Darcy Allen Jech (born September 30, 1957) is an American politician serving as a Republican member of the Oklahoma Senate, representing the 26th district since 2014. His district includes portions of Kingfisher, Blaine, Custer, and Caddo counties. Jech is also a businessman, owning an independent insurance agency in his hometown of Kingfisher, Oklahoma.

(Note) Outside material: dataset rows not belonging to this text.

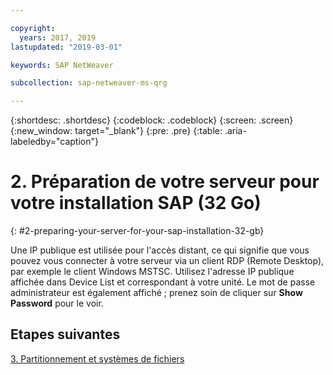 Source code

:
 ```yaml
---

copyright:
  years: 2017, 2019
lastupdated: "2019-03-01"

keywords: SAP NetWeaver

subcollection: sap-netweaver-ms-qrg

---
```


{:shortdesc: .shortdesc}
{:codeblock: .codeblock}
{:screen: .screen}
{:new_window: target="_blank"}
{:pre: .pre}
{:table: .aria-labeledby="caption"}

# 2. Préparation de votre serveur pour votre installation SAP (32 Go)
{: #2-preparing-your-server-for-your-sap-installation-32-gb}

Une IP publique est utilisée pour l'accès distant, ce qui signifie que vous pouvez vous connecter à votre serveur via un client RDP (Remote Desktop), par exemple le client Windows MSTSC. Utilisez l'adresse IP publique affichée dans Device List et correspondant à votre unité. Le mot de passe administrateur est également affiché ; prenez soin de cliquer sur **Show Password** pour le voir.

## Etapes suivantes

 [3. Partitionnement et systèmes de fichiers](/docs/infrastructure/sap-netweaver-ms-qrg?topic=sap-netweaver-ms-qrg-partition_32GB)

== Early life and education ==
Jech was born and raised east of Kingfisher, Oklahoma. He attended Big 4 School from first through eighth grade and graduated from Kingfisher High School. He began his higher education at Seminole State College and later earned a Bachelor of Science from Southeastern Oklahoma State University.

== Career ==
Before his election to the state senate, Jech was actively involved in Kingfisher politics. He served on the Kingfisher City Council, the Kingfisher chamber of commerce, the Kingfisher Hospital Board, the Kingfisher Educational Foundation Board, the Kingfisher Industrial Foundation Board, and the Central Oklahoma Red Cross Board. He is also an elder at the First Christian Church of Kingfisher and a member of the Rotary Club. Jech partners with his brother in a cattle operation on their family farm east of Kingfisher.

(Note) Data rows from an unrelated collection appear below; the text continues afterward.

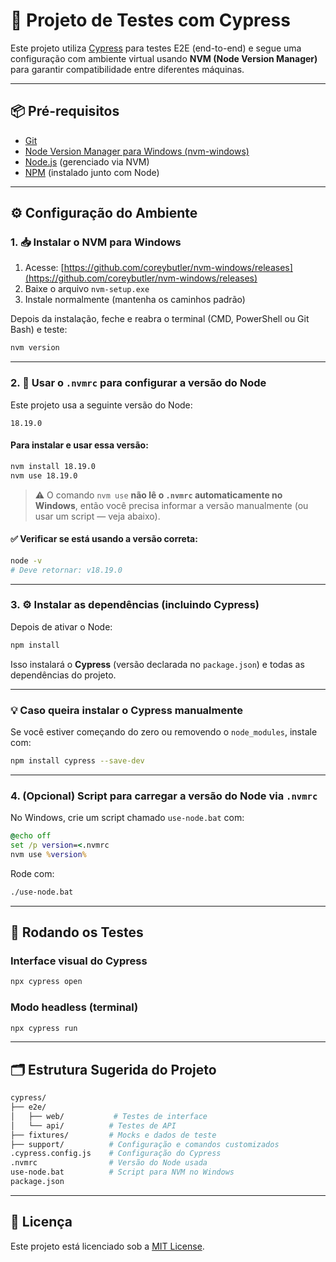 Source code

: # 🚀 Projeto de Testes com Cypress

Este projeto utiliza [Cypress](https://www.cypress.io/) para testes E2E (end-to-end) e segue uma configuração com ambiente virtual usando **NVM (Node Version Manager)** para garantir compatibilidade entre diferentes máquinas.

---

## 📦 Pré-requisitos

- [Git](https://git-scm.com/)
- [Node Version Manager para Windows (nvm-windows)](https://github.com/coreybutler/nvm-windows/releases)
- [Node.js](https://nodejs.org/) (gerenciado via NVM)
- [NPM](https://www.npmjs.com/) (instalado junto com Node)

---

## ⚙️ Configuração do Ambiente

### 1. 📥 Instalar o NVM para Windows

1. Acesse: [https://github.com/coreybutler/nvm-windows/releases](https://github.com/coreybutler/nvm-windows/releases)
2. Baixe o arquivo `nvm-setup.exe`
3. Instale normalmente (mantenha os caminhos padrão)

Depois da instalação, feche e reabra o terminal (CMD, PowerShell ou Git Bash) e teste:

```bash
nvm version
```

---

### 2. 🔧 Usar o `.nvmrc` para configurar a versão do Node

Este projeto usa a seguinte versão do Node:

```
18.19.0
```

#### Para instalar e usar essa versão:

```bash
nvm install 18.19.0
nvm use 18.19.0
```

> ⚠️ O comando `nvm use` **não lê o `.nvmrc` automaticamente no Windows**, então você precisa informar a versão manualmente (ou usar um script — veja abaixo).

#### ✅ Verificar se está usando a versão correta:

```bash
node -v
# Deve retornar: v18.19.0
```

---

### 3. ⚙️ Instalar as dependências (incluindo Cypress)

Depois de ativar o Node:

```bash
npm install
```

Isso instalará o **Cypress** (versão declarada no `package.json`) e todas as dependências do projeto.

---

### 💡 Caso queira instalar o Cypress manualmente

Se você estiver começando do zero ou removendo o `node_modules`, instale com:

```bash
npm install cypress --save-dev
```

---

### 4. (Opcional) Script para carregar a versão do Node via `.nvmrc`

No Windows, crie um script chamado `use-node.bat` com:

```bat
@echo off
set /p version=<.nvmrc
nvm use %version%
```

Rode com:

```bash
./use-node.bat
```

---

## 🧪 Rodando os Testes

### Interface visual do Cypress

```bash
npx cypress open
```

### Modo headless (terminal)

```bash
npx cypress run
```

---

## 🗂 Estrutura Sugerida do Projeto

```bash
cypress/
├── e2e/
│   ├── web/           # Testes de interface
│   └── api/          # Testes de API
├── fixtures/         # Mocks e dados de teste
├── support/          # Configuração e comandos customizados
.cypress.config.js    # Configuração do Cypress
.nvmrc                # Versão do Node usada
use-node.bat          # Script para NVM no Windows
package.json
```

---

## 📄 Licença

Este projeto está licenciado sob a [MIT License](LICENSE).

== Oklahoma State Senate ==
Jech was first elected to the Oklahoma Senate in November 2014, succeeding Tom Ivester. He was re-elected in 2018 without opposition for a term ending in 2022. In 2022, Jech was elected for a third term.

In August 2022, three major agricultural organizations — American Farmers and Ranchers, Oklahoma Farm Bureau, and the Oklahoma Cattlemen's Association — endorsed Jech for re-election.

== Personal life ==
Jech married his wife in 1978. She is a retired educator who taught from 1981 to 2016. They have two children.